While Abdelaal said a wide range of views were given a hearing during the consultation period, opposition figures and activists say genuine debate on the amendments was impossible due to a far-reaching crackdown on political dissent. 

Egyptian officials deny silencing dissent and say that Egyptians from all walks of life were given a chance to debate the amendments, adding that all views were factored into the final proposals.
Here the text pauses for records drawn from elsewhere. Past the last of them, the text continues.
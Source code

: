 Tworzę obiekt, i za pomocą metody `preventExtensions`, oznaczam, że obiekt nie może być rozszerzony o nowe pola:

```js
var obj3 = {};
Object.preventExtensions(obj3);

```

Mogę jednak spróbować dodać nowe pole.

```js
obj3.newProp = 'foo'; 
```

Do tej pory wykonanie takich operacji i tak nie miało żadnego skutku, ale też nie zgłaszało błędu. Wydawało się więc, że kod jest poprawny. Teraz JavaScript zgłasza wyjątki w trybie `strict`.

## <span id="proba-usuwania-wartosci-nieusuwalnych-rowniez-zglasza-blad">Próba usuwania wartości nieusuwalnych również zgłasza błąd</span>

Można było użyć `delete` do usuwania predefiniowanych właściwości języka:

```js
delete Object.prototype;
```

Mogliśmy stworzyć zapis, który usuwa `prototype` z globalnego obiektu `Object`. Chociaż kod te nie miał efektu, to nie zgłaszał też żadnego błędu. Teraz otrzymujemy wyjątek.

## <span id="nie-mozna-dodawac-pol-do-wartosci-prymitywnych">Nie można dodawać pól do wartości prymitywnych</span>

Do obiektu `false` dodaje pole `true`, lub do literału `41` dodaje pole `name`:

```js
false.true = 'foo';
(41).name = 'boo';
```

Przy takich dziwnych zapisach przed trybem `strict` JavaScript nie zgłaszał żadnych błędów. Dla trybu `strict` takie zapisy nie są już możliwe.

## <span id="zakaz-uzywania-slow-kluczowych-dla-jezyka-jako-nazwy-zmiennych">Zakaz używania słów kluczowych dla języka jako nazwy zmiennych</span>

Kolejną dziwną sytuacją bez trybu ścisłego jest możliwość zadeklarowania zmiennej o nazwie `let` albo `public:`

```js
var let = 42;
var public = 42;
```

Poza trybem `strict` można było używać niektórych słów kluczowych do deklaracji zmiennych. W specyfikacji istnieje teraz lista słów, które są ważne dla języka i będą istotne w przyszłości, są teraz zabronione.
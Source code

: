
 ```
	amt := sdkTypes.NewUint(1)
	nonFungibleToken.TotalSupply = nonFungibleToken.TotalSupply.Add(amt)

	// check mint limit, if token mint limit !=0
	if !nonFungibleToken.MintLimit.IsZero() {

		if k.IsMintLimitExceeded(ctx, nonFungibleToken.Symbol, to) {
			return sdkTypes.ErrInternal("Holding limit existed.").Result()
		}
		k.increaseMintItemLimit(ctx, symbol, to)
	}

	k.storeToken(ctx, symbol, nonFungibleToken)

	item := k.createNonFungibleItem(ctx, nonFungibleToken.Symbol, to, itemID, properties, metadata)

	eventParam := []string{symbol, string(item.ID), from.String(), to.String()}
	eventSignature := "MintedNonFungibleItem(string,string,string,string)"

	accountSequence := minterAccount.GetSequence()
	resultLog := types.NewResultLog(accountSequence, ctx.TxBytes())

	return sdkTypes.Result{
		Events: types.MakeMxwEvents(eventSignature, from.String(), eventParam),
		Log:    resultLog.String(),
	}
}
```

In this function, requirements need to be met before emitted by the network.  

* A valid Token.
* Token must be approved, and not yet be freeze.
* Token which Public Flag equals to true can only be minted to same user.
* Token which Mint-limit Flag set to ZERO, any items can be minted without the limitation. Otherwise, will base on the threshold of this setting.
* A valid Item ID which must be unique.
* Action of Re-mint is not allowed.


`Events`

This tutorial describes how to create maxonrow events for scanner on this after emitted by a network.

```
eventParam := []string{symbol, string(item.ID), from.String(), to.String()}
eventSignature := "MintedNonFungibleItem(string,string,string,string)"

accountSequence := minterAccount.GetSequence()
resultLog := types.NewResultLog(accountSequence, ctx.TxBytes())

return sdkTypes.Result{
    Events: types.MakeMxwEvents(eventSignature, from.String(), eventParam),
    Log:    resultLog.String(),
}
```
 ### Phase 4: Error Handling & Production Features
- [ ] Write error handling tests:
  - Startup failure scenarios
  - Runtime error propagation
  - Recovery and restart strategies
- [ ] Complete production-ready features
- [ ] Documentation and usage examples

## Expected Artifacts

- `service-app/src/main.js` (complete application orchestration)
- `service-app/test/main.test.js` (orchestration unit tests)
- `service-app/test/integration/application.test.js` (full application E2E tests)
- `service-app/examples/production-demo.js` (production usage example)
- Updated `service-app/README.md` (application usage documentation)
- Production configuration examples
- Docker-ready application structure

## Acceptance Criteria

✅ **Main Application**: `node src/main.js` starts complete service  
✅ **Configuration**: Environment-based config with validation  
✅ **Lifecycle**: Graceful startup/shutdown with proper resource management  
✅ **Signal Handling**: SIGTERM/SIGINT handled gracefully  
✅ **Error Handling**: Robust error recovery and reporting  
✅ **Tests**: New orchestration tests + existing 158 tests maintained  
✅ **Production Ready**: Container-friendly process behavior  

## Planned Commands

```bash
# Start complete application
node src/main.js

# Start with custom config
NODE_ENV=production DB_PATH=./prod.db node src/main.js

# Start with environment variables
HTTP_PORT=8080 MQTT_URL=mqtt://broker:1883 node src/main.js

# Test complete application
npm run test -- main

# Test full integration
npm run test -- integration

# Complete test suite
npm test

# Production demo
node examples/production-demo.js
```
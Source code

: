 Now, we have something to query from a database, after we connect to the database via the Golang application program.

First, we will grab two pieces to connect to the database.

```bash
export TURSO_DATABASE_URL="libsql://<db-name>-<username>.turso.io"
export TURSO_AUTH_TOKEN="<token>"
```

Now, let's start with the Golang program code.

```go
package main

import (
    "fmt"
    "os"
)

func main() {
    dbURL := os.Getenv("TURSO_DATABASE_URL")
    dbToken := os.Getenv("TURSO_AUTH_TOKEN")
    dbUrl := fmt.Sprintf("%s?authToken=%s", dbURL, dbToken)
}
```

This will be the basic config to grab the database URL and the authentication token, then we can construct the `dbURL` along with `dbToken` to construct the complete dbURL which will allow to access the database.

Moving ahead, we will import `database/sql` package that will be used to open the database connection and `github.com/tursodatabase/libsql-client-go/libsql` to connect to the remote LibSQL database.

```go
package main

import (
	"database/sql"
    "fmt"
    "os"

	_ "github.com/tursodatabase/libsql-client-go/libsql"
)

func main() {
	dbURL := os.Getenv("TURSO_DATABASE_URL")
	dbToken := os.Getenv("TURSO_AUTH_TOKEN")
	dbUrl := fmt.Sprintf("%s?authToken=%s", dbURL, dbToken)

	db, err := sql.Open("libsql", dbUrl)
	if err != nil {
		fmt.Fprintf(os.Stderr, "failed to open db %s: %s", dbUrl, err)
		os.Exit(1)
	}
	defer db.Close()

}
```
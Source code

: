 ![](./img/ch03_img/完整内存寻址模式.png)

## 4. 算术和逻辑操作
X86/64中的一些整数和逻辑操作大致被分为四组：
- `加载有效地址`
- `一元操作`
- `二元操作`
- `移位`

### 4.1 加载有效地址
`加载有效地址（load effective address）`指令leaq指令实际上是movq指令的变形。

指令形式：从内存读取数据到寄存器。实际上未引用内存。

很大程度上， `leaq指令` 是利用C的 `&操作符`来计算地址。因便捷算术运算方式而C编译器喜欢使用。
Abdelaal also denied that the amendments prescribe a new role for the military. 

He told Parliament that the armed forces are the backbone of the country and Egypt is “neither a military or a religious state,” state-run Al Ahram newspaper said. “This is part of (El-Sisi’s) consolidation of power,” said Steven Cook of the Council on Foreign Relations, an independent US-based think-tank. “From an institutional perspective, Egypt’s counter-revolution is largely complete.” 

What happens next?

Egyptians abroad start voting on Friday, while the vote inside Egypt begins on Saturday, meaning Egyptians have less than four days to read and discuss the changes following their approval by Parliament. Election commissioner Lasheen Ibrahim, who announced the dates of the referendum on Wednesday, did not say when the votes will be counted or the results announced. More than a week before Parliament’s final vote, posters and banners sprung up across the capital Cairo urging people to “do the right thing” and participate, some calling directly for a “yes” vote.